Another day another debacle, in the UK Parliament that is. Sterling continued to be flung around in yesterday’s trading session by political headlines after Theresa May applied to the EU for a 3-month extension in Article 50. At which point, the reality of Brexit hit the market. Currently, the UK remains on track to leave the EU without a deal and complacency to price this in was seemingly shaken out midway through yesterday’s session. The backlash soon followed after the EU stated it would be “very hard” to extend A50 past the European Parliamentary elections in May without the extension being of a longer time frame.
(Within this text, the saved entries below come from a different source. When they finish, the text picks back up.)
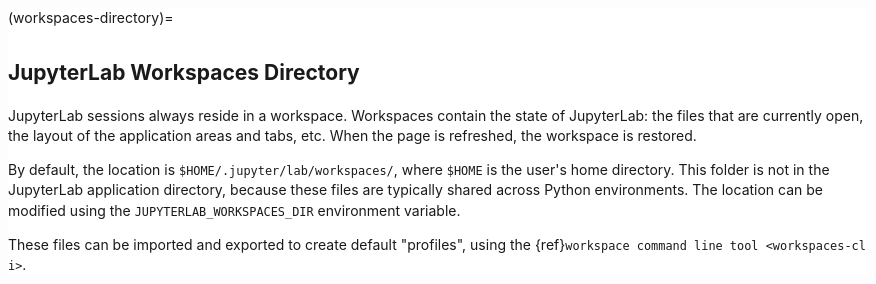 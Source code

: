 (workspaces-directory)=

## JupyterLab Workspaces Directory

JupyterLab sessions always reside in a workspace. Workspaces contain the state
of JupyterLab: the files that are currently open, the layout of the
application areas and tabs, etc. When the page is refreshed, the workspace is
restored.

By default, the location is `$HOME/.jupyter/lab/workspaces/`, where
`$HOME` is the user's home directory. This folder is not in the JupyterLab
application directory, because these files are typically shared across Python
environments. The location can be modified using the
`JUPYTERLAB_WORKSPACES_DIR` environment variable.

These files can be imported and exported to create default "profiles", using
the {ref}`workspace command line tool <workspaces-cli>`.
By seeking a 3-month extension, May seeks to appease a potential Brexiteer revolt within her party while also threatening the possibility of more Brexit should her deal not be ratified by lawmakers. Today, the Prime Minister will arrive in Brussels for Britain’s “final” European Council summit. After pleading her case to the 27 leaders this afternoon, May will be ushered out as the European powers decide on the UK’s fate. Speculation over the tenor of May’s premiership remains in abundance. Meanwhile, a Brexit bounded Bank of England will release their monetary policy decision this afternoon. With uncertainty lingering over the UK economy, still, Carney will continue to stress the importance of patience at the central bank while pointing towards strong inflation and wage growth figures as a cause for optimism.
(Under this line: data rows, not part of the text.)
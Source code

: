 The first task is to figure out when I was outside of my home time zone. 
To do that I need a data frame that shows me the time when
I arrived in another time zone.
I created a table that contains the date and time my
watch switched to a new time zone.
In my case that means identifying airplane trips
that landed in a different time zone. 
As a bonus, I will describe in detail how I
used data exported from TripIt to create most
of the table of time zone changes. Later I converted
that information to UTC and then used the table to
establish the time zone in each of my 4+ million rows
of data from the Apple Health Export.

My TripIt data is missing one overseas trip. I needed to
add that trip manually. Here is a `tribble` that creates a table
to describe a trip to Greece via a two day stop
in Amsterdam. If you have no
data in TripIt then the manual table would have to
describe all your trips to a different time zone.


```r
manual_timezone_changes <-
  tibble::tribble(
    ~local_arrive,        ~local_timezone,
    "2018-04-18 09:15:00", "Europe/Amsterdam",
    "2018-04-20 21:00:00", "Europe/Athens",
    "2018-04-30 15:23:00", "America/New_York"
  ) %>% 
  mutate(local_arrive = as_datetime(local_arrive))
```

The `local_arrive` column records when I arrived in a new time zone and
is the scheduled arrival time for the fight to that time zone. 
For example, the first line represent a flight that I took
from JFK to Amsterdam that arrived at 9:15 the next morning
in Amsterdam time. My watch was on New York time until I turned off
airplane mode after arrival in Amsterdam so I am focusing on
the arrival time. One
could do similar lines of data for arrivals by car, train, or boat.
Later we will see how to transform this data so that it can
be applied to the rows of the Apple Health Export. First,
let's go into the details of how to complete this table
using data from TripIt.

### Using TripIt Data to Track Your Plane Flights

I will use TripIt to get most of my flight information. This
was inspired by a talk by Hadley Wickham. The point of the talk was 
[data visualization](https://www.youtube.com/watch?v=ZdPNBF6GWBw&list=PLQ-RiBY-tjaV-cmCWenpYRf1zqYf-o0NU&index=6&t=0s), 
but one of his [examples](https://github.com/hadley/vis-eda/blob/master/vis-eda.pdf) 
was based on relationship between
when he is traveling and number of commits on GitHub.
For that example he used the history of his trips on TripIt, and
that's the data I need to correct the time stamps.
The euro was one of the main recipients from last night’s weakened dollar with EURUSD rallying over half a percentage point in the day. The move was more pronounced against a slumping pound as GBPEUR fell over a percentage point yesterday, a move that seemingly has momentum this morning. After staving off a string of bad data, the euro sighed a breath of relief and has shown clout in rallying from a 21-month low against USD at the beginning of the month. Risks still remain prominent in the Eurozone economy, however, and with the ECB’s economic bulletin published today and German manufacturing data released tomorrow, the euro may finish the week with a bang.
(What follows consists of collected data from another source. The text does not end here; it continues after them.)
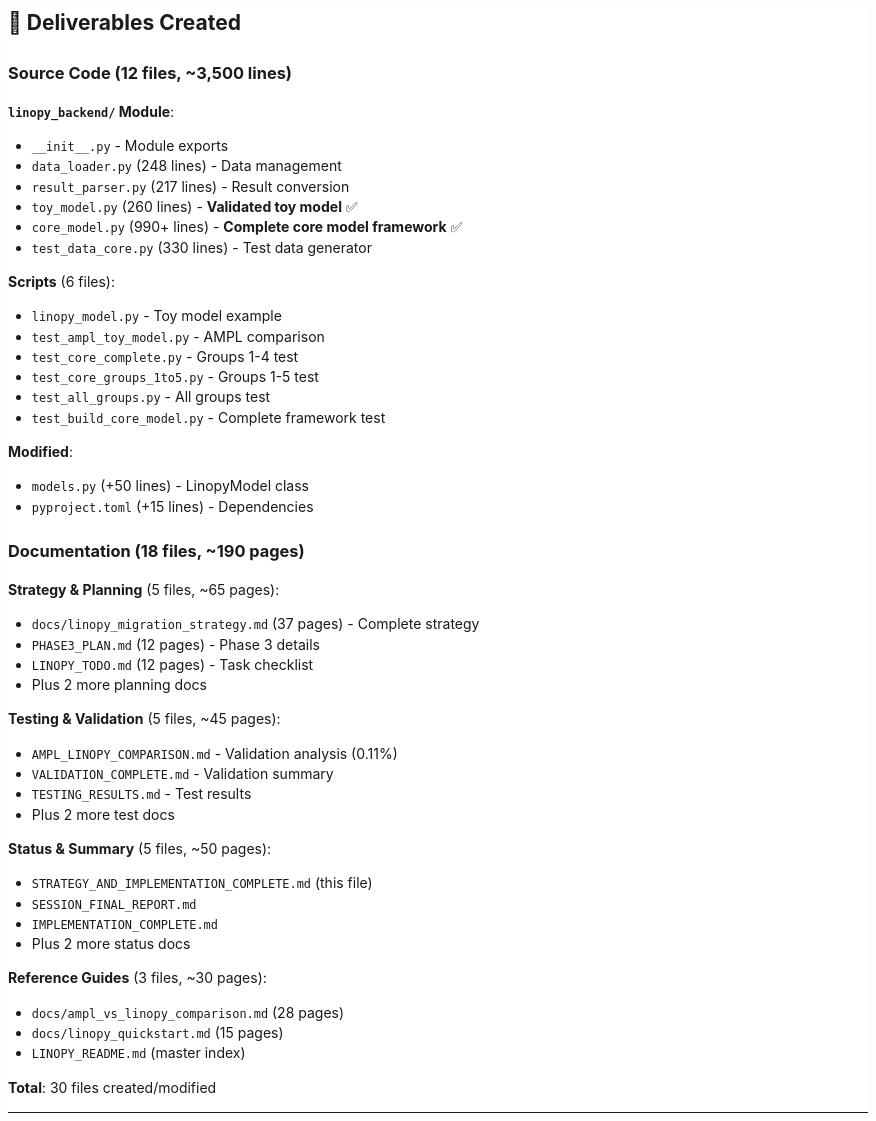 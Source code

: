 
## 📁 Deliverables Created

### Source Code (12 files, ~3,500 lines)

**`linopy_backend/` Module**:
- `__init__.py` - Module exports
- `data_loader.py` (248 lines) - Data management
- `result_parser.py` (217 lines) - Result conversion
- `toy_model.py` (260 lines) - **Validated toy model** ✅
- `core_model.py` (990+ lines) - **Complete core model framework** ✅
- `test_data_core.py` (330 lines) - Test data generator

**Scripts** (6 files):
- `linopy_model.py` - Toy model example
- `test_ampl_toy_model.py` - AMPL comparison
- `test_core_complete.py` - Groups 1-4 test
- `test_core_groups_1to5.py` - Groups 1-5 test
- `test_all_groups.py` - All groups test
- `test_build_core_model.py` - Complete framework test

**Modified**:
- `models.py` (+50 lines) - LinopyModel class
- `pyproject.toml` (+15 lines) - Dependencies

### Documentation (18 files, ~190 pages)

**Strategy & Planning** (5 files, ~65 pages):
- `docs/linopy_migration_strategy.md` (37 pages) - Complete strategy
- `PHASE3_PLAN.md` (12 pages) - Phase 3 details
- `LINOPY_TODO.md` (12 pages) - Task checklist
- Plus 2 more planning docs

**Testing & Validation** (5 files, ~45 pages):
- `AMPL_LINOPY_COMPARISON.md` - Validation analysis (0.11%)
- `VALIDATION_COMPLETE.md` - Validation summary
- `TESTING_RESULTS.md` - Test results
- Plus 2 more test docs

**Status & Summary** (5 files, ~50 pages):
- `STRATEGY_AND_IMPLEMENTATION_COMPLETE.md` (this file)
- `SESSION_FINAL_REPORT.md`
- `IMPLEMENTATION_COMPLETE.md`
- Plus 2 more status docs

**Reference Guides** (3 files, ~30 pages):
- `docs/ampl_vs_linopy_comparison.md` (28 pages)
- `docs/linopy_quickstart.md` (15 pages)
- `LINOPY_README.md` (master index)

**Total**: 30 files created/modified

---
Another dovish turn by the Federal Reserve last night sent the dollar plummeting across the board with the broad DXY index falling 0.66%. The revised forward guidance measure showed 11 out of 17 Fed officials are not planning on raising rates at all in 2019, down from the market’s assumption of one 25 basis point hike this year. Meanwhile, further dovish surprises came in the form of balance sheet runoff. Previously, the Fed had been incrementally tightening monetary policy by reducing liquidity in financial assets, but they plan to stop doing so in September this year – a whole quarter before the general assumption. This would leave the balance sheet at a little more than $3.5trm at the end of Q3. Additional tweaks came in the form of growth and inflation forecasts, of which both were revised down to 2.1% and 1.8% respectively for 2019. The move came as a relief to countries servicing dollar-denominated debt and sparked relief rallies in the currency market. The most notable beneficiaries included the euro, SEK, MXN and ZAR. The US yield curve continues to fall as expectations of higher US interest rates in the 2-10 year window falls, stimulating the dollar to open this morning on the back foot.


A big fall in US inventories yesterday saw crude oil hit new 2019 highs yet again. Inventories fell by an estimated 9.25m barrels last week while demand picked up. With no Venezuelan crude imported into the US, the news looks as if OPEC+ supply cuts are finally starting to show traction. Despite this, and broad USD weakness, the loonie closed only marginally higher. Friday could be the day of reckoning with January’s Retail Sales released and February’s CPI figure too.